Well, I stand before you as someone who has an ongoing conversation between the emotional and the intellectual sides of my brain – especially when it comes to my faith journey. My journey – which I seem to travel with a compass and no map – has been defined by the emotional need for a denomination AND an environment that brings joy and love – and my need for peace, inclusion and justice – the intellectual.
I grew up in Suffield, Connecticut – working on a corn and tobacco farm, attending the public schools, living the middle income rural life with my three sisters and my parents, and having my grandmother, aunts, uncles and all ten cousins within a 3 mile radius of each other.
We went to Sacred Heart Catholic Church where I was an altar boy for many years. I even got to be the book holder for the bishop on two separate occasions! Every Sunday, we would get a visiting priest from the seminary in our town. These were teachers who would say one mass each weekend to help out the local priest. Those sermons were always the best ones for me. They were thinking sermons – thought provoking – culturally significant – current. Not the traditional fare from a parish priest who would ordinarily focus on the diocesan message of the week. This was the seed of my intellectual approach to faith.

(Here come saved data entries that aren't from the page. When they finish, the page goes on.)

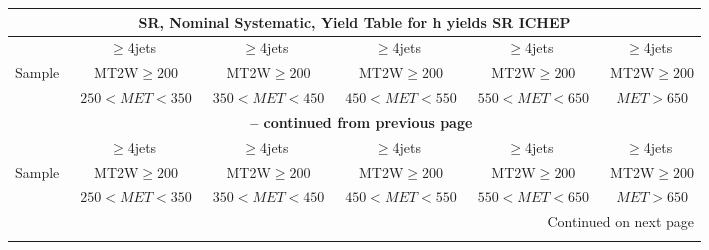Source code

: \documentclass{article}
\begin{document}
 
 
 
 
\pagebreak 

 
 
 
 
\begin{longtable}{|l|c|c|c|c|c|} 
 
\multicolumn{6}{c}{ SR, Nominal Systematic, Yield Table for h yields SR ICHEP }\\* \hline 
  & $\ge$4jets  & $\ge$4jets  & $\ge$4jets  & $\ge$4jets  & $\ge$4jets \\* 
Sample  & ~MT2W$\ge200$  & ~MT2W$\ge200$  & ~MT2W$\ge200$  & ~MT2W$\ge200$  & ~MT2W$\ge200$ \\* 
  & ~$250<MET<350$  & ~$350<MET<450$  & ~$450<MET<550$  & ~$550<MET<650$  & ~$MET>650$ \\* 
\hline \hline 
\endfirsthead 
 
\multicolumn{6}{c}{{\bfseries \tablename\ \thetable{} -- continued from previous page}}\\* \hline 
  & $\ge$4jets  & $\ge$4jets  & $\ge$4jets  & $\ge$4jets  & $\ge$4jets \\* 
Sample  & ~MT2W$\ge200$  & ~MT2W$\ge200$  & ~MT2W$\ge200$  & ~MT2W$\ge200$  & ~MT2W$\ge200$ \\* 
  & ~$250<MET<350$  & ~$350<MET<450$  & ~$450<MET<550$  & ~$550<MET<650$  & ~$MET>650$ \\* 
\hline \hline 
\endhead 
 
\multicolumn{6}{|r|}{{Continued on next page}}\\* \hline 
\endfoot 
 
 
\endlastfoot 
 

\end{longtable}
\end{document}
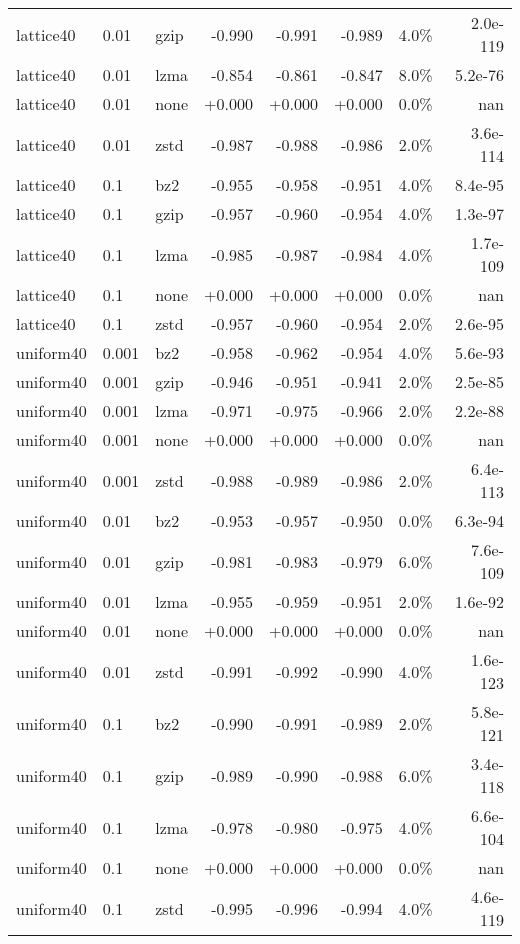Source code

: \begin{table}[h!]
\begin{tabular}{l l l r r r r r}
lattice40 & 0.01 & gzip & -0.990 & -0.991 & -0.989 & 4.0\% & 2.0e-119\\
lattice40 & 0.01 & lzma & -0.854 & -0.861 & -0.847 & 8.0\% & 5.2e-76\\
lattice40 & 0.01 & none & +0.000 & +0.000 & +0.000 & 0.0\% & nan\\
lattice40 & 0.01 & zstd & -0.987 & -0.988 & -0.986 & 2.0\% & 3.6e-114\\
\midrule
lattice40 & 0.1 & bz2 & -0.955 & -0.958 & -0.951 & 4.0\% & 8.4e-95\\
lattice40 & 0.1 & gzip & -0.957 & -0.960 & -0.954 & 4.0\% & 1.3e-97\\
lattice40 & 0.1 & lzma & -0.985 & -0.987 & -0.984 & 4.0\% & 1.7e-109\\
lattice40 & 0.1 & none & +0.000 & +0.000 & +0.000 & 0.0\% & nan\\
lattice40 & 0.1 & zstd & -0.957 & -0.960 & -0.954 & 2.0\% & 2.6e-95\\
\midrule
uniform40 & 0.001 & bz2 & -0.958 & -0.962 & -0.954 & 4.0\% & 5.6e-93\\
uniform40 & 0.001 & gzip & -0.946 & -0.951 & -0.941 & 2.0\% & 2.5e-85\\
uniform40 & 0.001 & lzma & -0.971 & -0.975 & -0.966 & 2.0\% & 2.2e-88\\
uniform40 & 0.001 & none & +0.000 & +0.000 & +0.000 & 0.0\% & nan\\
uniform40 & 0.001 & zstd & -0.988 & -0.989 & -0.986 & 2.0\% & 6.4e-113\\
\midrule
uniform40 & 0.01 & bz2 & -0.953 & -0.957 & -0.950 & 0.0\% & 6.3e-94\\
uniform40 & 0.01 & gzip & -0.981 & -0.983 & -0.979 & 6.0\% & 7.6e-109\\
uniform40 & 0.01 & lzma & -0.955 & -0.959 & -0.951 & 2.0\% & 1.6e-92\\
uniform40 & 0.01 & none & +0.000 & +0.000 & +0.000 & 0.0\% & nan\\
uniform40 & 0.01 & zstd & -0.991 & -0.992 & -0.990 & 4.0\% & 1.6e-123\\
\midrule
uniform40 & 0.1 & bz2 & -0.990 & -0.991 & -0.989 & 2.0\% & 5.8e-121\\
uniform40 & 0.1 & gzip & -0.989 & -0.990 & -0.988 & 6.0\% & 3.4e-118\\
uniform40 & 0.1 & lzma & -0.978 & -0.980 & -0.975 & 4.0\% & 6.6e-104\\
uniform40 & 0.1 & none & +0.000 & +0.000 & +0.000 & 0.0\% & nan\\
uniform40 & 0.1 & zstd & -0.995 & -0.996 & -0.994 & 4.0\% & 4.6e-119\\

\end{tabular}
\end{table}
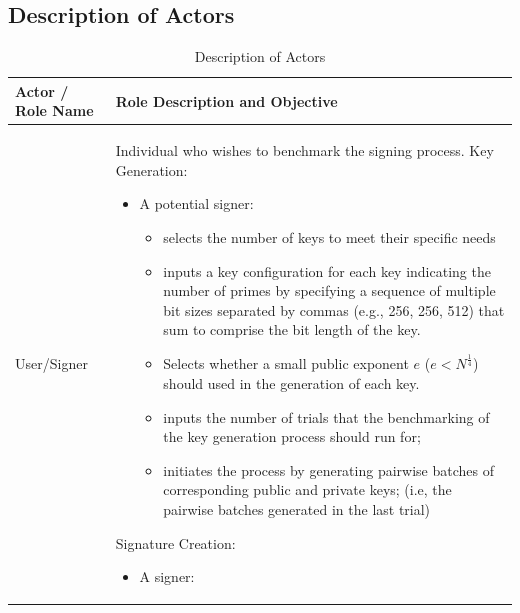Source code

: \documentclass[]{final_report}
\theoremstyle{definition}
\begin{document}
\subsection{Description of Actors}
\begin{table}[H]
    \centering
    \caption{Description of Actors}
    \label{tab:actors_description}
    \begin{tabular}{|l|p{10cm}|}
    \hline
    \textbf{Actor / Role Name} & \textbf{Role Description and Objective} \\
    \hline
    User/Signer & Individual who wishes to benchmark the signing process. Key Generation: 
\begin{itemize}
\item A potential signer:
\begin{itemize}
\item selects the number of keys to meet their specific needs
\item inputs a key configuration for each key indicating the number of primes by specifying a sequence of multiple bit sizes separated by commas (e.g., 256, 256, 512) that sum to comprise the bit length of the key.
\item Selects whether a small public exponent \( e \) (\( e < N^{\frac{1}{4}} \)) should used in the generation of each key.
\item inputs the number of trials that the benchmarking of the key generation process should run for;
\item initiates the process by generating pairwise batches of corresponding public and private keys; (i.e, the pairwise batches generated in the last trial) 
\end{itemize} 
\end{itemize} 
Signature Creation: \begin{itemize}
\item A signer:


\end{itemize}
\end{tabular}
\end{table}
\end{document}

I weighed seminary versus college. However, the deal-breaker for me was the “married priest” issue – raising a family was too exciting of a prospect; almost a “right” I had coming to me. So I went to college at Fairfield – a Jesuit university. For those of you who don’t know anything about the Jesuits, I’ll sum it up succinctly: the Vatican has never been a big fan of the Jesuits! The Jesuits are the educators, the questioners, the envelope pushers, the liberal thinkers in the Catholic Church. The current Pope – in his first official act – fired the editor (a priest) of the Jesuit magazine AMERICA for publishing views other than the official church doctrine.
My first class at Fairfield was a religion class – so we have a former altar boy at a 90% Catholic university – and the class was being taught by an Episcopal minister! We spent the first two weeks studying Eastern religions to which I had never been exposed! We read “The Last Temptation of Christ” – a book banned by the Catholic Church – for the final exam that semester! My intellectual faith was being broadened and I was questioning the stances of the Church – especially the ones claiming exclusivity to the truth. My faith was strong in the things I couldn’t see however it was weak when it came to the rules of the denomination.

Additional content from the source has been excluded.